P.L.H. - L’alimentation et l’eau sont les principales questions pour l’avenir de l’humanité. On ne règlera pas la question des migrations si on ne s’attaque pas aux questions de suffisance alimentaire. Certains peuvent faire des discours à courte vue sur les sans-papiers, mais ces gens-là ne viennent pas ici par plaisir mais parce qu’ils n’ont rien à manger. Il suffit de voir ce qui se passe au Sahel où les gens continuent de mourir de faim. Il faudrait de l’argent pour les sauver, mais au regard des dépenses militaires ou des sommes colossales que l’on a utilisées pour sauver les banques ce ne serait pas extravagant, et pourtant on ne le fait pas. Humainement on ne peut pas tolérer cela, pas plus que l’on peut accepter en France qu’un paysan avec un quota laitier de 900 000 litres soit au RSA. Pour l’un et l’autre, c’est le monde qui marche sur la tête.

 

Que représente aujourd’hui les journaux que vous dirigez et quel regard portez-vous sur le monde médiatique ?
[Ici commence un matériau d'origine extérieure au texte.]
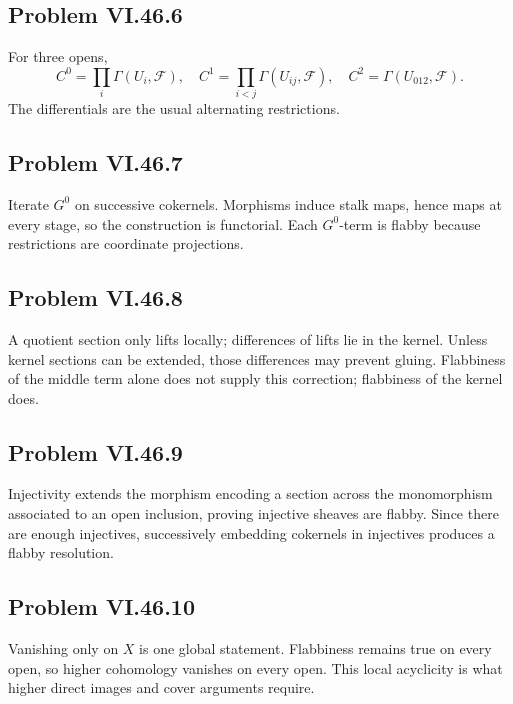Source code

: \subsection*{Problem VI.46.6}
\begin{solution}
For three opens,
\[
C^0=\prod_i\Gamma(U_i,\mathcal F),\quad
C^1=\prod_{i<j}\Gamma(U_{ij},\mathcal F),\quad
C^2=\Gamma(U_{012},\mathcal F).
\]
The differentials are the usual alternating restrictions.
\end{solution}

\subsection*{Problem VI.46.7}
\begin{solution}
Iterate \(G^0\) on successive cokernels.  Morphisms induce stalk maps, hence maps at every stage, so the construction is functorial.  Each \(G^0\)-term is flabby because restrictions are coordinate projections.
\end{solution}

\subsection*{Problem VI.46.8}
\begin{solution}
A quotient section only lifts locally; differences of lifts lie in the kernel.  Unless kernel sections can be extended, those differences may prevent gluing.  Flabbiness of the middle term alone does not supply this correction; flabbiness of the kernel does.
\end{solution}

\subsection*{Problem VI.46.9}
\begin{solution}
Injectivity extends the morphism encoding a section across the monomorphism associated to an open inclusion, proving injective sheaves are flabby.  Since there are enough injectives, successively embedding cokernels in injectives produces a flabby resolution.
\end{solution}

\subsection*{Problem VI.46.10}
\begin{solution}
Vanishing only on \(X\) is one global statement.  Flabbiness remains true on every open, so higher cohomology vanishes on every open.  This local acyclicity is what higher direct images and cover arguments require.
\end{solution}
P.L.H. - La Terre reste un journal de référence dans le monde rural avec une mission de médiation et de fédération pour faire revivre nos campagnes. L’Humanité porte aujourd’hui des choix de transformation structurelle de la société. Le journal est le confluent des débats d’idées de toute la gauche qu’elle soit politique, associative, syndicale ou des personnalités intellectuelles. Tous les journaux ont une orientation éditoriale, du Figaro à Libération en passant par La Croix ou Le Monde. Ils participent ainsi au débat démocratique et il faut les féliciter pour cela. A l’inverse, le système médiatique avilit le débat en découpant les phrases et les images en rondelles et en les passant en boucle, ce qui brouille totalement le message des politiques et fait perdre les repères. L’idée que les citoyens ne s’intéressent plus à la politique a été démentie durant cette campagne présidentielle, autant lors des primaires socialistes que lors des émissions de France 2 où les audiences ont été très fortes, ce qui est formidable pour la démocratie.

 

Quel pouvoir a le Parlement européen aujourd’hui et quel est votre sentiment sur l’austérité, la crise grecque et la croissance ?

P.L.H. - Le traité de Lisbonne donne au Parlement européen un pouvoir de codécision mais pas d’initiative. Par exemple pour la réforme de la PAC, nous avons un commissaire à l’agriculture avec lequel nous avons beaucoup travaillé, mais je sais qu’au bout du compte ce sera la Commission européenne et le Conseil européen qui imposeront leur vue. Il faut donc trouver un système plus démocratique. On sent bien au Parlement européen et un peu partout en Europe que l’on n’est plus dans une ligne d’austérité à tout prix. Tous les partis la prônant ont été rejetés lors d’élections locales et la victoire de François Hollande a contribué à débloquer la situation. Concernant la crise grecque, il faut arrêter le mémorandum de la Troïka (UE, BCE et FMI), donner de l’air à la Grèce, permettre à la banque centrale de prêter à 1% et congeler une partie de la dette, je pense que c’est une voie de sortie pour ne pas laisser la Grèce de côté.

Pour la croissance, il y a un débat intellectuel à avoir autour du terme de croissance pour définir comment on la conçoit. Si l’on fait de la croissance en augmentant la productivité du travail et la compétitivité, ce n’est pas positif, je préfère pour ma part le développement humain, social et écologique. Autant il est intéressant que l’on ait fait un pas sur le projet de croissance, autant on doit rester vigilant pour qu’elle se traduise par de l’emploi stable correctement rémunéré, et une forte réduction de la pauvreté que nous avons aujourd’hui dans l’Union européenne. Je ne remets pas en cause le fait que l’Allemagne et la France soient les fers de lance de l’UE, mais je préfèrerai que l’on ne discute pas uniquement de ce côté-là, et que l’on cherche à élargir la discussion avec d’autres pays comme l’Espagne, l’Italie, le Portugal ou même le Royaume-Uni pour voir comment générer du développement humain.